QubesOS / qubes-issues

The Qubes OS Project issue tracker
https://www.qubes-os.org/doc/issue-tracking/
541 stars 48 forks source link

Hardware reset during installation and boot of R4.2 on Ryzen 9 7950X #8322

Open Eric678 opened 1 year ago

Eric678 commented 1 year ago

How to file a helpful issue

Qubes OS release

R4.2.0-rc1 + Ryzen 9 7950X + Gigabyte X670E motherboard

Brief summary

Installation proceeds normally till just after "Configure networking" when hardware resets. Further system boots reset just after entering disk password.

Steps to reproduce

Run a default installation of R4.2.0-rc1.

Expected behavior

No hardware resets.

Actual behavior

As noted.

Problem appears to be caused by a single USB controller being mapped into sys-usb. There are 5 USB controllers on the CPU and 670 chipset, only one causes a problem. It is the last one in the devices list, address 37:00.0.
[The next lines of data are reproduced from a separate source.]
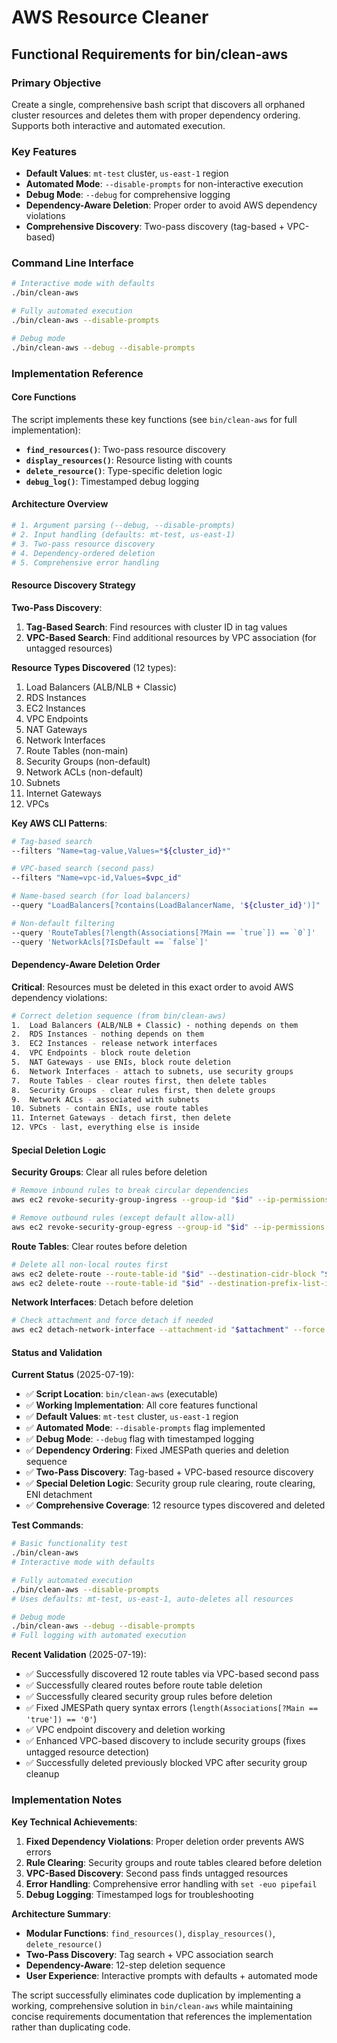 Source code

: # AWS Resource Cleaner

## Functional Requirements for bin/clean-aws

### Primary Objective
Create a single, comprehensive bash script that discovers all orphaned cluster resources and deletes them with proper dependency ordering. Supports both interactive and automated execution.

### Key Features
- **Default Values**: `mt-test` cluster, `us-east-1` region
- **Automated Mode**: `--disable-prompts` for non-interactive execution  
- **Debug Mode**: `--debug` for comprehensive logging
- **Dependency-Aware Deletion**: Proper order to avoid AWS dependency violations
- **Comprehensive Discovery**: Two-pass discovery (tag-based + VPC-based)

### Command Line Interface
```bash
# Interactive mode with defaults
./bin/clean-aws

# Fully automated execution  
./bin/clean-aws --disable-prompts

# Debug mode
./bin/clean-aws --debug --disable-prompts
```

### Implementation Reference

#### Core Functions
The script implements these key functions (see `bin/clean-aws` for full implementation):

- **`find_resources()`**: Two-pass resource discovery
- **`display_resources()`**: Resource listing with counts
- **`delete_resource()`**: Type-specific deletion logic
- **`debug_log()`**: Timestamped debug logging

#### Architecture Overview
```bash
# 1. Argument parsing (--debug, --disable-prompts)
# 2. Input handling (defaults: mt-test, us-east-1)  
# 3. Two-pass resource discovery
# 4. Dependency-ordered deletion
# 5. Comprehensive error handling
```

#### Resource Discovery Strategy

**Two-Pass Discovery**:
1. **Tag-Based Search**: Find resources with cluster ID in tag values
2. **VPC-Based Search**: Find additional resources by VPC association (for untagged resources)

**Resource Types Discovered** (12 types):
1. Load Balancers (ALB/NLB + Classic)
2. RDS Instances  
3. EC2 Instances
4. VPC Endpoints
5. NAT Gateways
6. Network Interfaces
7. Route Tables (non-main)
8. Security Groups (non-default)
9. Network ACLs (non-default) 
10. Subnets
11. Internet Gateways
12. VPCs

**Key AWS CLI Patterns**:
```bash
# Tag-based search
--filters "Name=tag-value,Values=*${cluster_id}*"

# VPC-based search (second pass)
--filters "Name=vpc-id,Values=$vpc_id"

# Name-based search (for load balancers)
--query "LoadBalancers[?contains(LoadBalancerName, '${cluster_id}')]"

# Non-default filtering
--query 'RouteTables[?length(Associations[?Main == `true`]) == `0`]'
--query 'NetworkAcls[?IsDefault == `false`]'
```

#### Dependency-Aware Deletion Order

**Critical**: Resources must be deleted in this exact order to avoid AWS dependency violations:

```bash
# Correct deletion sequence (from bin/clean-aws)
1.  Load Balancers (ALB/NLB + Classic) - nothing depends on them
2.  RDS Instances - nothing depends on them  
3.  EC2 Instances - release network interfaces
4.  VPC Endpoints - block route deletion
5.  NAT Gateways - use ENIs, block route deletion
6.  Network Interfaces - attach to subnets, use security groups  
7.  Route Tables - clear routes first, then delete tables
8.  Security Groups - clear rules first, then delete groups
9.  Network ACLs - associated with subnets
10. Subnets - contain ENIs, use route tables
11. Internet Gateways - detach first, then delete
12. VPCs - last, everything else is inside
```

#### Special Deletion Logic

**Security Groups**: Clear all rules before deletion
```bash
# Remove inbound rules to break circular dependencies
aws ec2 revoke-security-group-ingress --group-id "$id" --ip-permissions "$inbound_rules"

# Remove outbound rules (except default allow-all)  
aws ec2 revoke-security-group-egress --group-id "$id" --ip-permissions "$outbound_rules"
```

**Route Tables**: Clear routes before deletion
```bash
# Delete all non-local routes first
aws ec2 delete-route --route-table-id "$id" --destination-cidr-block "$destination"
aws ec2 delete-route --route-table-id "$id" --destination-prefix-list-id "$destination"
```

**Network Interfaces**: Detach before deletion
```bash
# Check attachment and force detach if needed
aws ec2 detach-network-interface --attachment-id "$attachment" --force
```

#### Status and Validation

**Current Status** (2025-07-19):
- ✅ **Script Location**: `bin/clean-aws` (executable)
- ✅ **Working Implementation**: All core features functional
- ✅ **Default Values**: `mt-test` cluster, `us-east-1` region
- ✅ **Automated Mode**: `--disable-prompts` flag implemented
- ✅ **Debug Mode**: `--debug` flag with timestamped logging
- ✅ **Dependency Ordering**: Fixed JMESPath queries and deletion sequence
- ✅ **Two-Pass Discovery**: Tag-based + VPC-based resource discovery
- ✅ **Special Deletion Logic**: Security group rule clearing, route clearing, ENI detachment
- ✅ **Comprehensive Coverage**: 12 resource types discovered and deleted

**Test Commands**:
```bash
# Basic functionality test
./bin/clean-aws
# Interactive mode with defaults

# Fully automated execution
./bin/clean-aws --disable-prompts
# Uses defaults: mt-test, us-east-1, auto-deletes all resources

# Debug mode
./bin/clean-aws --debug --disable-prompts
# Full logging with automated execution
```

**Recent Validation** (2025-07-19):
- ✅ Successfully discovered 12 route tables via VPC-based second pass
- ✅ Successfully cleared routes before route table deletion  
- ✅ Successfully cleared security group rules before deletion
- ✅ Fixed JMESPath query syntax errors (`length(Associations[?Main == 'true']) == '0'`)
- ✅ VPC endpoint discovery and deletion working
- ✅ Enhanced VPC-based discovery to include security groups (fixes untagged resource detection)
- ✅ Successfully deleted previously blocked VPC after security group cleanup

### Implementation Notes

**Key Technical Achievements**:
1. **Fixed Dependency Violations**: Proper deletion order prevents AWS errors
2. **Rule Clearing**: Security groups and route tables cleared before deletion
3. **VPC-Based Discovery**: Second pass finds untagged resources
4. **Error Handling**: Comprehensive error handling with `set -euo pipefail`
5. **Debug Logging**: Timestamped logs for troubleshooting

**Architecture Summary**:
- **Modular Functions**: `find_resources()`, `display_resources()`, `delete_resource()`
- **Two-Pass Discovery**: Tag search + VPC association search
- **Dependency-Aware**: 12-step deletion sequence
- **User Experience**: Interactive prompts with defaults + automated mode

The script successfully eliminates code duplication by implementing a working, comprehensive solution in `bin/clean-aws` while maintaining concise requirements documentation that references the implementation rather than duplicating code.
Workaround is to add qubes.skip_autostart option to the linux kernel boot parameters at any boot after installation, then unmap this controller from sys-usb once system is up.

I suspect that it is the on CPU controller that is used for the mouse and keyboard as others on different VM systems on the same CPU have a problem mapping running USB devices causing a hardware reset.

DemiMarie commented 1 year ago

I suspect this will need a hardware quirk in the installer.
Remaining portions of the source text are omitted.